--- Material shown Enclosed Below ---

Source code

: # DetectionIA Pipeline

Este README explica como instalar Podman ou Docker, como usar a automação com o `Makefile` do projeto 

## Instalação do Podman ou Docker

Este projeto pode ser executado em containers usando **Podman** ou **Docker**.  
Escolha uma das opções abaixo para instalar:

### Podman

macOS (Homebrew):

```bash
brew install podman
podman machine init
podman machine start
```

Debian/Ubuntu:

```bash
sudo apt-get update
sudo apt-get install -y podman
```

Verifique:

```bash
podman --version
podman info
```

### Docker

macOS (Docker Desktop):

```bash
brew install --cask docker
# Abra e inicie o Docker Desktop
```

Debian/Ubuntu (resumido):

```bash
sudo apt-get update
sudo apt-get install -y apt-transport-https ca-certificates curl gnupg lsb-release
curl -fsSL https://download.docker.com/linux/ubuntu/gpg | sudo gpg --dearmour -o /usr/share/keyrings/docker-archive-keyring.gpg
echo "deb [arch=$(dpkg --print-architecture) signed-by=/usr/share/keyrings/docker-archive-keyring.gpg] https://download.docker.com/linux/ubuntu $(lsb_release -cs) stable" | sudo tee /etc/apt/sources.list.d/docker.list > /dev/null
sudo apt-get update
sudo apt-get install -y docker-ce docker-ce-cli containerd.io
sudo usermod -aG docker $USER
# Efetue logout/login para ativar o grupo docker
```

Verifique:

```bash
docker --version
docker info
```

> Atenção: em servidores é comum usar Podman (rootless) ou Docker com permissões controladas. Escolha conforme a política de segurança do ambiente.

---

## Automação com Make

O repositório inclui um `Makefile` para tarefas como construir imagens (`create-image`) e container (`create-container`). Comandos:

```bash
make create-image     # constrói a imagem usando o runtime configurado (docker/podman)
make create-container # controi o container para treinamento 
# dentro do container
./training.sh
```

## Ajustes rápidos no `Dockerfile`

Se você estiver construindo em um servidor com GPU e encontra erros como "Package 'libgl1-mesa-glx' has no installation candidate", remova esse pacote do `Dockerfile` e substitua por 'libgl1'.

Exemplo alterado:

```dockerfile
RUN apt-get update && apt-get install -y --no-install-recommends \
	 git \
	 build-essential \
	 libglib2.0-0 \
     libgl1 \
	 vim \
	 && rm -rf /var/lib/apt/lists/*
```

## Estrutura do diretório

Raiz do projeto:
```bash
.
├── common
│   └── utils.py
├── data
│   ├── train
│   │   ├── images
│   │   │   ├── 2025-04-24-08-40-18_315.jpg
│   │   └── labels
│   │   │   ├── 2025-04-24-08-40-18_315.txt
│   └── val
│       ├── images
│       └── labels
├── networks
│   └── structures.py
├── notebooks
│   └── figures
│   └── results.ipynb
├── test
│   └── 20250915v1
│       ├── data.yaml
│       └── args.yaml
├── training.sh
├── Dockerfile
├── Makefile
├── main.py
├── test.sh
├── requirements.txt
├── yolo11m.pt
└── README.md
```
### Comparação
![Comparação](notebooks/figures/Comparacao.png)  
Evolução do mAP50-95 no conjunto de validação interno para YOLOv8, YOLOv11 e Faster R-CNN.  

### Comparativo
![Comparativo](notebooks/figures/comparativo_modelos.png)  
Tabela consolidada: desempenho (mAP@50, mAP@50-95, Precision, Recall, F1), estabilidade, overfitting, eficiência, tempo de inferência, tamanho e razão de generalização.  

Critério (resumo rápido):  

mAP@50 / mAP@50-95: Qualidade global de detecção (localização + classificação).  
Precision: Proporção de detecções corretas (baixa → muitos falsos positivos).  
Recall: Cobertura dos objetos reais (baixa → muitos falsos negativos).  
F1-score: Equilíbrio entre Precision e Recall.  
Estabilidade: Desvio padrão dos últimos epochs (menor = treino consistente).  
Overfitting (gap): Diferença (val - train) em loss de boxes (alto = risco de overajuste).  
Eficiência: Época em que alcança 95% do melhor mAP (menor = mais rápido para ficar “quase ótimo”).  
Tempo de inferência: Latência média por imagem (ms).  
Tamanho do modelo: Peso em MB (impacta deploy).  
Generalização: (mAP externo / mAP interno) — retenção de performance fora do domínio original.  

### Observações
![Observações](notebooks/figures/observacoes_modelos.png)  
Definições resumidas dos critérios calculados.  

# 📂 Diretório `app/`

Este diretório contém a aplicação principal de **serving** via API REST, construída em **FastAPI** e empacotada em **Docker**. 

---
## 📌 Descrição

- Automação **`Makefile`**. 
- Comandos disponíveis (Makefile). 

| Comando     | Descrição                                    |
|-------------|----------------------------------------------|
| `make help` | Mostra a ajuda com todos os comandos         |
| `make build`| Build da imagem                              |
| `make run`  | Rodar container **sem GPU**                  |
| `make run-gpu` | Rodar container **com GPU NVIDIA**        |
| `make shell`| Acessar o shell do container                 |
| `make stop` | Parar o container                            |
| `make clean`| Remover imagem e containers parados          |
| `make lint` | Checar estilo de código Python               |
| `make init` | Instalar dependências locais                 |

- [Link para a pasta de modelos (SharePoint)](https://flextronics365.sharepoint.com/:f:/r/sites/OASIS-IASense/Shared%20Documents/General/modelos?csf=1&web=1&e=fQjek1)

--- End of Enclosed Material shown ---

About this task >> Give back each line above exactly as written.

Written answer >>
Source code

: # DetectionIA Pipeline

Este README explica como instalar Podman ou Docker, como usar a automação com o `Makefile` do projeto 

## Instalação do Podman ou Docker

Este projeto pode ser executado em containers usando **Podman** ou **Docker**.  
Escolha uma das opções abaixo para instalar:

### Podman

macOS (Homebrew):

```bash
brew install podman
podman machine init
podman machine start
```

Debian/Ubuntu:

```bash
sudo apt-get update
sudo apt-get install -y podman
```

Verifique:

```bash
podman --version
podman info
```

### Docker

macOS (Docker Desktop):

```bash
brew install --cask docker
# Abra e inicie o Docker Desktop
```

Debian/Ubuntu (resumido):

```bash
sudo apt-get update
sudo apt-get install -y apt-transport-https ca-certificates curl gnupg lsb-release
curl -fsSL https://download.docker.com/linux/ubuntu/gpg | sudo gpg --dearmour -o /usr/share/keyrings/docker-archive-keyring.gpg
echo "deb [arch=$(dpkg --print-architecture) signed-by=/usr/share/keyrings/docker-archive-keyring.gpg] https://download.docker.com/linux/ubuntu $(lsb_release -cs) stable" | sudo tee /etc/apt/sources.list.d/docker.list > /dev/null
sudo apt-get update
sudo apt-get install -y docker-ce docker-ce-cli containerd.io
sudo usermod -aG docker $USER
# Efetue logout/login para ativar o grupo docker
```

Verifique:

```bash
docker --version
docker info
```

> Atenção: em servidores é comum usar Podman (rootless) ou Docker com permissões controladas. Escolha conforme a política de segurança do ambiente.

---

## Automação com Make

O repositório inclui um `Makefile` para tarefas como construir imagens (`create-image`) e container (`create-container`). Comandos:

```bash
make create-image     # constrói a imagem usando o runtime configurado (docker/podman)
make create-container # controi o container para treinamento 
# dentro do container
./training.sh
```

## Ajustes rápidos no `Dockerfile`

Se você estiver construindo em um servidor com GPU e encontra erros como "Package 'libgl1-mesa-glx' has no installation candidate", remova esse pacote do `Dockerfile` e substitua por 'libgl1'.

Exemplo alterado:

```dockerfile
RUN apt-get update && apt-get install -y --no-install-recommends \
	 git \
	 build-essential \
	 libglib2.0-0 \
     libgl1 \
	 vim \
	 && rm -rf /var/lib/apt/lists/*
```

## Estrutura do diretório

Raiz do projeto:
```bash
.
├── common
│   └── utils.py
├── data
│   ├── train
│   │   ├── images
│   │   │   ├── 2025-04-24-08-40-18_315.jpg
│   │   └── labels
│   │   │   ├── 2025-04-24-08-40-18_315.txt
│   └── val
│       ├── images
│       └── labels
├── networks
│   └── structures.py
├── notebooks
│   └── figures
│   └── results.ipynb
├── test
│   └── 20250915v1
│       ├── data.yaml
│       └── args.yaml
├── training.sh
├── Dockerfile
├── Makefile
├── main.py
├── test.sh
├── requirements.txt
├── yolo11m.pt
└── README.md
```
### Comparação
![Comparação](notebooks/figures/Comparacao.png)  
Evolução do mAP50-95 no conjunto de validação interno para YOLOv8, YOLOv11 e Faster R-CNN.  

### Comparativo
![Comparativo](notebooks/figures/comparativo_modelos.png)  
Tabela consolidada: desempenho (mAP@50, mAP@50-95, Precision, Recall, F1), estabilidade, overfitting, eficiência, tempo de inferência, tamanho e razão de generalização.  

Critério (resumo rápido):  

mAP@50 / mAP@50-95: Qualidade global de detecção (localização + classificação).  
Precision: Proporção de detecções corretas (baixa → muitos falsos positivos).  
Recall: Cobertura dos objetos reais (baixa → muitos falsos negativos).  
F1-score: Equilíbrio entre Precision e Recall.  
Estabilidade: Desvio padrão dos últimos epochs (menor = treino consistente).  
Overfitting (gap): Diferença (val - train) em loss de boxes (alto = risco de overajuste).  
Eficiência: Época em que alcança 95% do melhor mAP (menor = mais rápido para ficar “quase ótimo”).  
Tempo de inferência: Latência média por imagem (ms).  
Tamanho do modelo: Peso em MB (impacta deploy).  
Generalização: (mAP externo / mAP interno) — retenção de performance fora do domínio original.  

### Observações
![Observações](notebooks/figures/observacoes_modelos.png)  
Definições resumidas dos critérios calculados.  

# 📂 Diretório `app/`

Este diretório contém a aplicação principal de **serving** via API REST, construída em **FastAPI** e empacotada em **Docker**. 

---
## 📌 Descrição

- Automação **`Makefile`**. 
- Comandos disponíveis (Makefile). 

| Comando     | Descrição                                    |
|-------------|----------------------------------------------|
| `make help` | Mostra a ajuda com todos os comandos         |
| `make build`| Build da imagem                              |
| `make run`  | Rodar container **sem GPU**                  |
| `make run-gpu` | Rodar container **com GPU NVIDIA**        |
| `make shell`| Acessar o shell do container                 |
| `make stop` | Parar o container                            |
| `make clean`| Remover imagem e containers parados          |
| `make lint` | Checar estilo de código Python               |
| `make init` | Instalar dependências locais                 |

- [Link para a pasta de modelos (SharePoint)](https://flextronics365.sharepoint.com/:f:/r/sites/OASIS-IASense/Shared%20Documents/General/modelos?csf=1&web=1&e=fQjek1)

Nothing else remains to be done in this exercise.